• [RECORDS PROVIDED]
▽

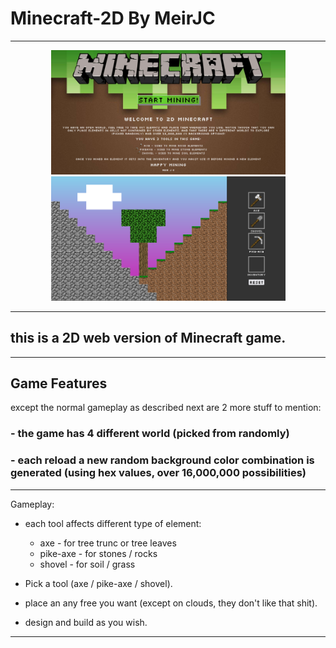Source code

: # Minecraft-2D By MeirJC

---

<p align="center">
  <img src="https://github.com/MeirJC/Minecraft-2D-MeirJC/blob/main/screenshots/screenshot1.png" width="375" title="Opening Screen" alt="Opening Screen">
  <img src="https://github.com/MeirJC/Minecraft-2D-MeirJC/blob/main/screenshots/screenshot2.png" width="375"
  title="Game Screen" alt="Game Screen">
</p>

---

## this is a 2D web version of Minecraft game.

---

## Game Features

except the normal gameplay as described next are 2 more stuff to mention:

### - the game has 4 different world (picked from randomly)

### - each reload a new random background color combination is generated (using hex values, over 16,000,000 possibilities)

---

Gameplay:

- each tool affects different type of element:

  - axe - for tree trunc or tree leaves
  - pike-axe - for stones / rocks
  - shovel - for soil / grass

- Pick a tool (axe / pike-axe / shovel).
- place an any free you want (except on clouds, they don't like that shit).
- design and build as you wish.

---
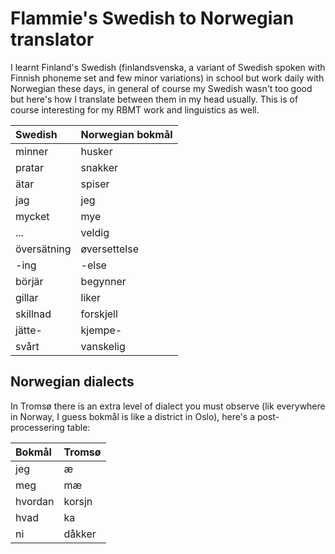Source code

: # Flammie's Swedish to Norwegian translator

I learnt Finland's Swedish (finlandsvenska, a variant of Swedish spoken with
Finnish phoneme set and few minor variations) in school but work daily with
Norwegian these days, in general of course my Swedish wasn't too good but here's
how I translate between them in my head usually. This is of course interesting
for my RBMT work and linguistics as well.

| Swedish | Norwegian bokmål |
| :------ | :--------------- |
| minner | husker |
| pratar | snakker |
| ätar | spiser |
| jag | jeg |
| mycket | mye |
| ... | veldig |
| översätning | øversettelse |
| -ing | -else |
| börjär | begynner |
| gillar | liker |
| skillnad | forskjell |
| jätte- | kjempe- |
| svårt | vanskelig |


## Norwegian dialects

In Tromsø there is an extra level of dialect you must observe (lik everywhere in
Norway, I guess bokmål is like a district in Oslo), here's a post-processering
table:

| Bokmål | Tromsø |
| :----- | :----- |
| jeg | æ |
| meg | mæ |
| hvordan | korsjn |
| hvad | ka |
| ni | dåkker |

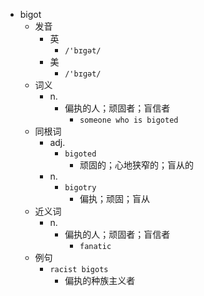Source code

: - bigot
  - 发音
    - 英
      - `/'bɪgət/`
    - 美
      - `/'bɪɡət/`
  - 词义
    - n.
      - 偏执的人；顽固者；盲信者
        - `someone who is bigoted`
  - 同根词
    - adj.
      - `bigoted`
        - 顽固的；心地狭窄的；盲从的
    - n.
      - `bigotry`
        - 偏执；顽固；盲从
  - 近义词
    - n.
      - 偏执的人；顽固者；盲信者
        - `fanatic`
  - 例句
    - `racist bigots`
      - 偏执的种族主义者

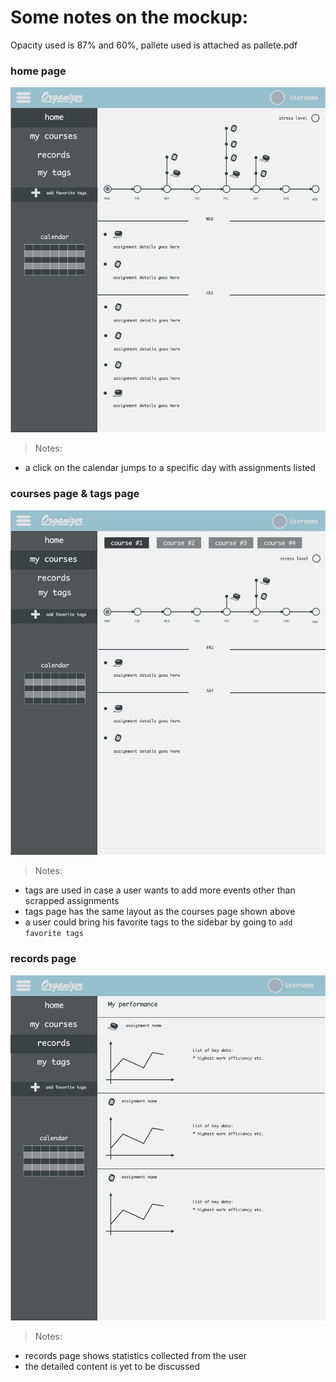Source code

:# Some notes on the mockup:

<p> Opacity used is 87% and 60%, pallete used is attached as pallete.pdf </p>

### home page
![home page](documentation/web_mockup_Mark/home_page.png)

> Notes:

* a click on the calendar jumps to a specific day with assignments listed

### courses page & tags page
![home page](documentation/web_mockup_Mark/my_courses.png)

> Notes:

* tags are used in case a user wants to add more events other than scrapped assignments
* tags page has the same layout as the courses page shown above
* a user could bring his favorite tags to the sidebar by going to `add favorite tags`

### records page
![home page](documentation/web_mockup_Mark/records.png)

> Notes:

* records page shows statistics collected from the user
* the detailed content is yet to be discussed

△

• [EXERCISE BRIEF]
Repeat, with no pictures, each line from the beginning of the data through the line containing "except the normal", inclusive.

• [COMPLETED TASK]
Source code

: # Minecraft-2D By MeirJC

---

<p align="center">
  <img src="https://github.com/MeirJC/Minecraft-2D-MeirJC/blob/main/screenshots/screenshot1.png" width="375" title="Opening Screen" alt="Opening Screen">
  <img src="https://github.com/MeirJC/Minecraft-2D-MeirJC/blob/main/screenshots/screenshot2.png" width="375"
  title="Game Screen" alt="Game Screen">
</p>

---

## this is a 2D web version of Minecraft game.

---

## Game Features

except the normal gameplay as described next are 2 more stuff to mention:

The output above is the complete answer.